# CPO's (Cambarellus patzcuarensis sp "orange")- CPO



## DarrylR (Dec 5, 2007)

Got 5 of these little buggers and they are cute :3. They are escape artists, and I even created a wall to separate them in my 20 gallon long tank. Some how a few always manage to get on the other side, so I gave up and opened up a pathway. They grow up to be an 1", and have been told females tend to fight a lot mainly during molting. And lots of hidey holes is needed, bought terra cotta pots and PVC piping.

I saw one about 3/4" size hanging from a water lettuce floater. The 1" who looks to be the biggest and hoping female really is substrate bound and doesn't like climbing high plants.

Inhabitants with Thai MicroCrabs, CRS, RCS,CPD's, and a clown killie.

Best picture out of 20 lol, and of the same crawfish. Only one I saw out and about, than the other 4.


----------



## Knotty Bitz (Mar 11, 2009)

Do they fight at all with crs?


----------



## DarrylR (Dec 5, 2007)

The 1" long CPO roams the tank and all the shrimp jump away.

Seems only the CPO's fight with each other, they are pretty hilarious. You will see one CPO tailing another CPO, than all of a sudden the big 1" CPO comes out of the java moss ball and runs after the other 2 and than they run away. 

The smaller CPO's whenever they run into a shrimp, either one jumps out of the way, sometimes both at the same time. 

Forgot to add Thai Microcrabs, the CPO will walk on top of the crabs and neither one cares.


----------



## Knotty Bitz (Mar 11, 2009)

Haha sounds like a fun tank to watch, you have some cool species in that tank.

Do your microcrabs breed?


----------



## DarrylR (Dec 5, 2007)

Knotty Bitz said:


> Haha sounds like a fun tank to watch, you have some cool species in that tank.
> 
> Do your microcrabs breed?


Making a thread as I type this post, found eggs today !


----------



## Knotty Bitz (Mar 11, 2009)

Nice, Ive got 1st dibs on eggs if you decide to sell them. lol


----------



## DarrylR (Dec 5, 2007)

Saw my CPO's breed today! Pity my first shot didn't have macro turned on .


----------



## DarrylR (Dec 5, 2007)

The pictures above, I believe is of the SECOND female and the first one was dead somewhere until the male brought the body to the front of the tank.

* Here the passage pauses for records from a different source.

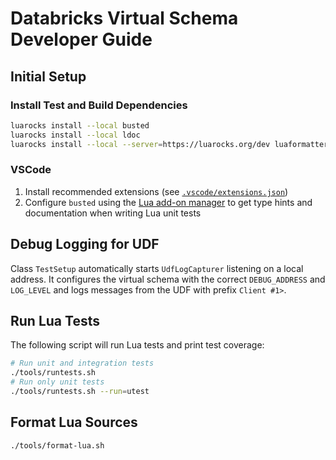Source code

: # Databricks Virtual Schema Developer Guide

## Initial Setup

### Install Test and Build Dependencies

```sh
luarocks install --local busted
luarocks install --local ldoc
luarocks install --local --server=https://luarocks.org/dev luaformatter
```

### VSCode

1. Install recommended extensions (see [`.vscode/extensions.json`](../../.vscode/extensions.json))
2. Configure `busted` using the [Lua add-on manager](https://luals.github.io/wiki/addons/#addon-manager) to get type hints and documentation when writing Lua unit tests

## Debug Logging for UDF

Class `TestSetup` automatically starts `UdfLogCapturer` listening on a local address. It configures the virtual schema with the correct `DEBUG_ADDRESS` and `LOG_LEVEL` and logs messages from the UDF with prefix `Client #1>`.

## Run Lua Tests

The following script will run Lua tests and print test coverage:

```sh
# Run unit and integration tests
./tools/runtests.sh
# Run only unit tests
./tools/runtests.sh --run=utest
```

## Format Lua Sources

```sh
./tools/format-lua.sh
```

Sadly I found one female dead. The male was breeding with the female and I noticed he was getting rough and was flipping her around everywhere. I separated the male from the female and she was not moving, and was a pale whitish color, her tail was also coiled into her body. I picked her up and she was lifeless, and was still coiled. I left her on top of a java moss ball, and came back to the tank 5 minutes later to find the male again breeding with the dead carcass.

I have now removed the dead female. And unsure if I am happy or sad to see the male has found another female to breed with. They were both in the position and the female fought him off and swam away.

My thoughts why this female was weak, because last night I found huge CPO molt, and maybe this was the deads females molt and was super weak and was still recuperating. This female was a monster more than an inch, and now lying dead in a mcdonalds ketchup to go container :/.

I snapped a ton of pictures thinking they were breeding, but I don't think I wanna post a male CPO sexxing a dead female -___-.

HOPEFULLY, the second female and the other 3 CPO in the tank, one actually lives to get berried and hatch their crawbabies.

5 CPO:
1 female (dead)
1 female
1 male
1 xx (unsure)
1 xx (unsure)


----------



## Nymsley (Mar 24, 2009)

Despite what planetinverts or whichever site propagated this, the name should be _Cambarellus patzcuarensis *var.* orange_.

Think about it for a while. sp stands for "species" which is already named as _patzcuarensis_. The "var. orange" tells us that this is an orange variation of that species.

Sorry that your female died and good luck with the new pairing.


----------



## Knotty Bitz (Mar 11, 2009)

I'm sorry, the molting would explain it. I am glad that humans do not molt. haha


----------